On Nov 23, 2005, at 6:59 AM, Jeff Squyres wrote:

>>> 3. If you tm_spawn() something that fails to launch properly (e.g.,
>>> file not found on the remote node), there is no error notification 
>>> sent
>>> back to the process that invoked tm_spawn().
>>
>> $ pbsdsh -c 1 lkjahdsfljahdf
>> pbsdsh: task 0 exit status 254
>>
>> $ pbsdsh -c 2 lkjahdsfljahdf
>> pbsdsh: task 0 exit status 254
>> pbsdsh: task 1 exit status 254
>
> I was quite definitely running into this problem with our TM launcher 
> in Open MPI.  I don't have time at the moment (am catching a flight in 
> a few hours), but I'll try to replicate it next week and send more 
> details.

SC and the US Thanksgiving holiday are over, and I've [somewhat] 
managed to dig out from the mound of work that accumulated over the 
two, so I am now able to return to attempting to replicate this error.

I think I see the disconnect between what I am saying and what you are 
reporting.  Specifically note that in your example, pbsdsh did *not* 
report "executable not found" -- it just said that the task exited with 
status 254.

With that in mind, here's a trivial program that shows what I'm saying 
(you'll notice something wrong with it, but bear with me):

-----
#include <stdio.h>
#include <tm.h>

extern char **environ;

void do_check(int val, char *msg) {
     if (TM_SUCCESS != val) {
         printf("ret is %d instead of %d: %s\n", val, TM_SUCCESS, msg);
         exit(1);
     }
}

int main(int argc, char* argv[])
{
     int ret, local_err;
     struct tm_roots tm_root;
     tm_event_t event;
     tm_node_id node_id;
     tm_task_id task_id;

     /* attach */
     ret = tm_init(NULL, &tm_root);
     do_check(ret, "tm_init failed");

     /* do a spawn */
     node_id = 0;
     task_id = 0xdeadbeef;
     event = 0xdeadbeef;
     ret = tm_spawn(argc - 1, argv + 1, environ, node_id, &task_id, 
&event);
     do_check(ret, "tm_spawn_failed");
     printf("Got task id: %x, event %x\n", task_id, event);

     /* poll for it */
     event = 0xdeadbeef;
     local_err = 0xdeadbeef;
     ret = tm_poll(TM_NULL_EVENT, &event, 1, &local_err);
     do_check(ret, "tm_poll failed");
     printf("event is now: %x, local_err is %x\n", event, local_err);

     /* detach */
     tm_finalize();

     return 0;
}
-----

Here's a sample compile and run:

-----
[18:17] eddie:~/tmp % gcc tm_test.c -I /opt/torque/include -L 
/opt/torque/lib -lpbs -o tm_test && ./tm_test /bin/echo hello there
Got task id: deadbeef, event 2
hello there
event is now: 2, local_err is 0
[18:17] eddie:~/tmp %
-----

That's all fine and good, because I spawned "/bin/echo hello there".  
Indeed, you can see the output of it interspersed in my text.  But what 
if we try something stupid?

-------
[18:17] eddie:~/tmp & ./tm_test totally_bogus_name
Got task id: deadbeef, event 2
event is now: 2, local_err is 0
[18:17] eddie:~/tmp %
-------

Nothing told me that the spawn failed.  tm_spawn() returned TM_SUCCESS, 
which makes perfect sense: I assume that tm_spawn() is simply sending a 
message to a MOM telling it to spawn -- kind of an asynchronous version 
of fork() and exec() combined into one, right? -- and the sending of 
the message was successful.  tm_poll() then tells me that event 2 has 
finished (i.e., the spawn event) and returned TM_SUCCESS as well, which 
also makes sense because the poll itself was successful.  *But 
local_err was returned as 0.*  To me, that indicates that the spawn was 
successful.

Indeed, looking carefully at the PSCHED API document, it makes the 
following statements:

- For tm_poll: (p5, starting line 21) "If a delayed error has occurred 
associated with the returned event, tm_errno is set to the error code."

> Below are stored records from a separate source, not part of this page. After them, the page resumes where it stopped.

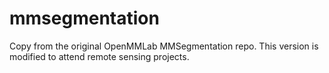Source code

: # mmsegmentation
Copy from the original OpenMMLab MMSegmentation repo. This version is modified to attend remote sensing projects.
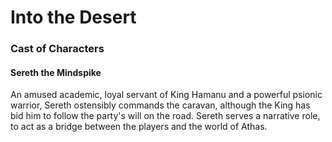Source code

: # Into the Desert
### Cast of Characters
#### Sereth the Mindspike
An amused academic, loyal servant of King Hamanu and a powerful psionic warrior, Sereth ostensibly commands the caravan, although the King has bid him to follow the party's will on the road.  Sereth serves a narrative role, to act as a bridge between the players and the world of Athas.



<!--stackedit_data:
eyJoaXN0b3J5IjpbLTc2ODMwOTc4OF19
-->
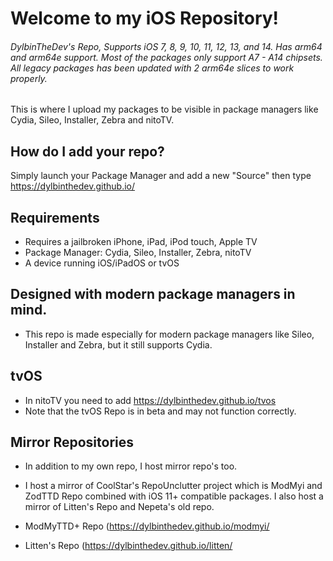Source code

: # Welcome to my iOS Repository!
###### DylbinTheDev's Repo, Supports iOS 7, 8, 9, 10, 11, 12, 13, and 14. Has arm64 and arm64e support. Most of the packages only support A7 - A14 chipsets. All legacy packages has been updated with 2 arm64e slices to work properly.
This is where I upload my packages to be visible in package managers like Cydia, Sileo, Installer, Zebra and nitoTV.

## How do I add your repo?

Simply launch your Package Manager and add a new "Source" then type https://dylbinthedev.github.io/

## Requirements
- Requires a jailbroken iPhone, iPad, iPod touch, Apple TV
- Package Manager: Cydia, Sileo, Installer, Zebra, nitoTV
- A device running iOS/iPadOS or tvOS

## Designed with modern package managers in mind.
- This repo is made especially for modern package managers like Sileo, Installer and Zebra, but it still supports Cydia.

## tvOS
- In nitoTV you need to add https://dylbinthedev.github.io/tvos
- Note that the tvOS Repo is in beta and may not function correctly.

## Mirror Repositories
- In addition to my own repo, I host mirror repo's too.
- I host a mirror of CoolStar's RepoUnclutter project which is ModMyi and ZodTTD Repo combined with iOS 11+ compatible packages. I also host a mirror of Litten's Repo and Nepeta's old repo.

- ModMyTTD+ Repo (https://dylbinthedev.github.io/modmyi/
- Litten's Repo (https://dylbinthedev.github.io/litten/
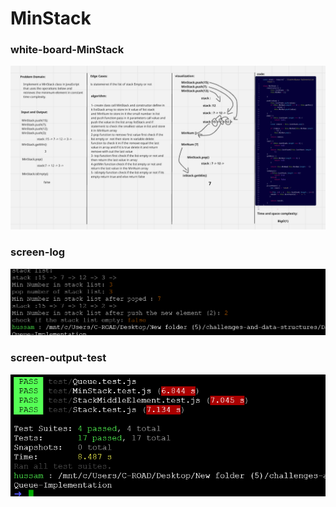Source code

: # MinStack

### white-board-MinStack
![whiteBoard](white-board-MinStack.new.png)

### screen-log
![logcreen](screen-output.new.png)

### screen-output-test
![TestOutput](screen-test-logout.new.png)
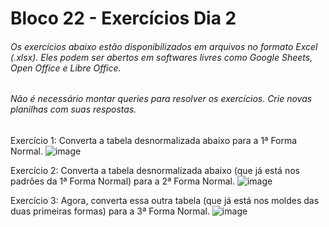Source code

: # Bloco 22 - Exercícios Dia 2

###### Os exercícios abaixo estão disponibilizados em arquivos no formato Excel (.xlsx). Eles podem ser abertos em softwares livres como Google Sheets, Open Office e Libre Office.
###### Não é necessário montar queries para resolver os exercícios. Crie novas planilhas com suas respostas.

Exercício 1: Converta a tabela desnormalizada abaixo para a 1ª Forma Normal.
![image](https://user-images.githubusercontent.com/80549950/131756400-f7bc76b3-98fd-4c6c-b9fd-147ca3eb4a5b.png)



Exercício 2: Converta a tabela desnormalizada abaixo (que já está nos padrões da 1ª Forma Normal) para a 2ª Forma Normal.
![image](https://user-images.githubusercontent.com/80549950/131756415-4c845925-4692-47b8-8846-85b19f451c44.png)



Exercício 3: Agora, converta essa outra tabela (que já está nos moldes das duas primeiras formas) para a 3ª Forma Normal.
![image](https://user-images.githubusercontent.com/80549950/131756425-0d3536a7-07d9-4d97-b5b1-2980dd77e0e3.png)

- For tm_spawn(): (p7, starting line 5) "Following the tm_poll() call 
that returns the event, tid will contain the task Id of the spawned 
child.  In case of a delayed error, tid will be set to TM_NULL_TASK, 
and tm_errno will contain a non-zero error code."

This is why I assumed that when tm_poll() indicated that the event 
associated with tm_spawn() finished and I got local_err == 0 (referred 
to as tm_errno in the PSCHED API document), then there were no delayed 
errors, and the process must have been successfully launched.  
Unfortunately, this is apparently not what PBS/Torque is indicating.  I 
guess it comes down to what, exactly, is Torque's definition of a 
delayed error...?

In my simple example above, I am not waiting for the death of the 
spawned task -- I am firing and forgetting.  This is because of the 
other problems that I mentioned -- specifically, until the patch a 
little while ago, we could not keep a tm connection open.  Hence, we 
would launch the process, poll once to check for error with the spawn, 
and then tm_finalize() so that other processes could talk to the MOM.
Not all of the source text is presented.